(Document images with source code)
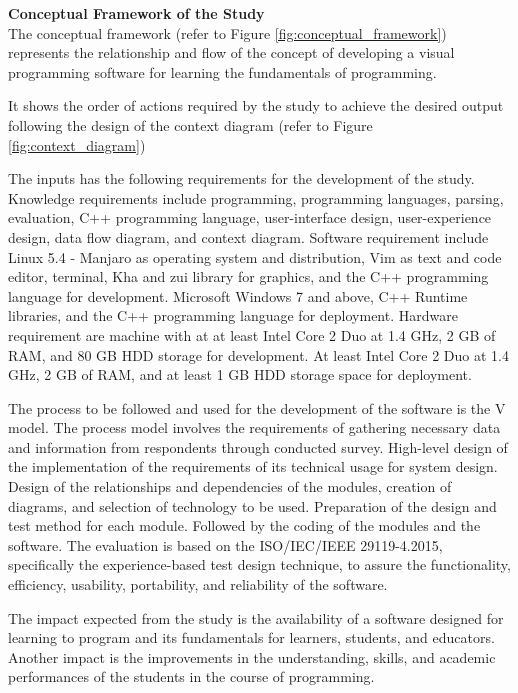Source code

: \flushleft
\textbf{Conceptual Framework of the Study}\\

\justifying
\parx
The conceptual framework (refer to Figure \ref{fig:conceptual_framework}) represents the relationship
and flow of the concept of developing a visual programming software for learning the
fundamentals of programming.

\parx
It shows the order of actions required by the study to achieve the desired
output following the design of the context diagram (refer to Figure \ref{fig:context_diagram})

\parx
The inputs has the following requirements for the development of the study.
Knowledge requirements include programming, programming languages, parsing,
evaluation, C++ programming language, user-interface design, user-experience
design, data flow diagram, and context diagram.  Software requirement include
Linux 5.4 - Manjaro as operating system and distribution, Vim as text and code
editor, terminal, Kha and zui library for graphics, and the C++ programming
language for development. Microsoft Windows 7 and above, C++ Runtime libraries,
and the C++ programming language for deployment.  Hardware requirement are
machine with at at least Intel Core 2 Duo at 1.4 GHz, 2 GB of RAM, and 80 GB
HDD storage for development. At least Intel Core 2 Duo at 1.4 GHz, 2 GB of RAM,
and at least 1 GB HDD storage space for deployment.

\parx
The process to be followed and used for the development of the software is the V model.
The process model involves the requirements of gathering necessary data and information
from respondents through conducted survey. High-level design of the implementation of
the requirements of its technical usage for system design. Design of the relationships
and dependencies of the modules, creation of diagrams, and selection of technology to
be used. Preparation of the design and test method for each module. Followed by the
coding of the modules and the software. The evaluation is based on the ISO/IEC/IEEE
29119-4.2015, specifically the experience-based test design technique, to assure the
functionality, efficiency, usability, portability, and reliability of the software.

\parx
The impact expected from the study is the availability of a software designed for
learning to program and its fundamentals for learners, students, and educators.
Another impact is the improvements in the understanding, skills, and academic
performances of the students in the course of programming.

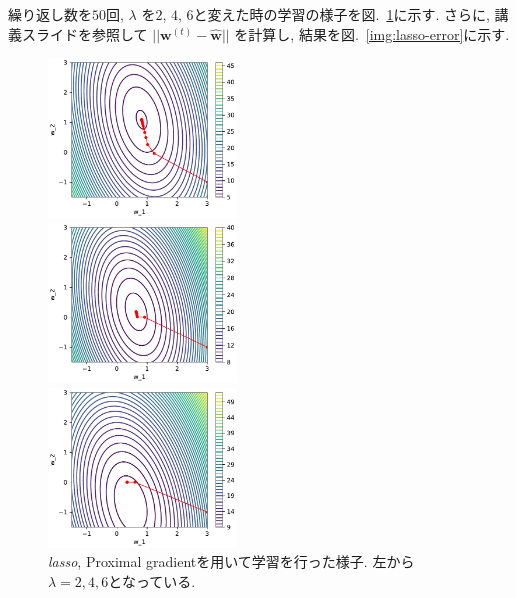 \documentclass[a4paper,10pt]{jsarticle}
\begin{document}
繰り返し数を$50$回, $\lambda$ を$2$, $4$, $6$と変えた時の学習の様子を図.~\ref{img:lasso-result}に示す.
さらに, 講義スライドを参照して $||\bm{w}^{(t)} - \hat{\bm{w}}||$ を計算し,
結果を図.~\ref{img:lasso-error}に示す.


\begin{figure}[htbp]
 \begin{minipage}{0.33\hsize}
  \begin{center}
   \includegraphics[width=5cm]{figs/p2_lasso_result_lambda-2.pdf}
  \end{center}
 \end{minipage}
 \begin{minipage}{0.33\hsize}
  \begin{center}
   \includegraphics[width=5cm]{figs/p2_lasso_result_lambda-4.pdf}
  \end{center}
 \end{minipage}
 \begin{minipage}{0.33\hsize}
  \begin{center}
   \includegraphics[width=5cm]{figs/p2_lasso_result_lambda-6.pdf}
  \end{center}
 \end{minipage}
 \caption{\textit{lasso}, Proximal gradientを用いて学習を行った様子. 
 左から $\lambda=2, 4, 6$となっている.}
 \label{img:lasso-result}
\end{figure}
\end{document}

**Problem to solve:**
Which of the lines above mention the word "system"? Pull those lines out.

**Exercise solution:**
Linux 5.4 - Manjaro as operating system and distribution, Vim as text and code
the requirements of its technical usage for system design. Design of the relationships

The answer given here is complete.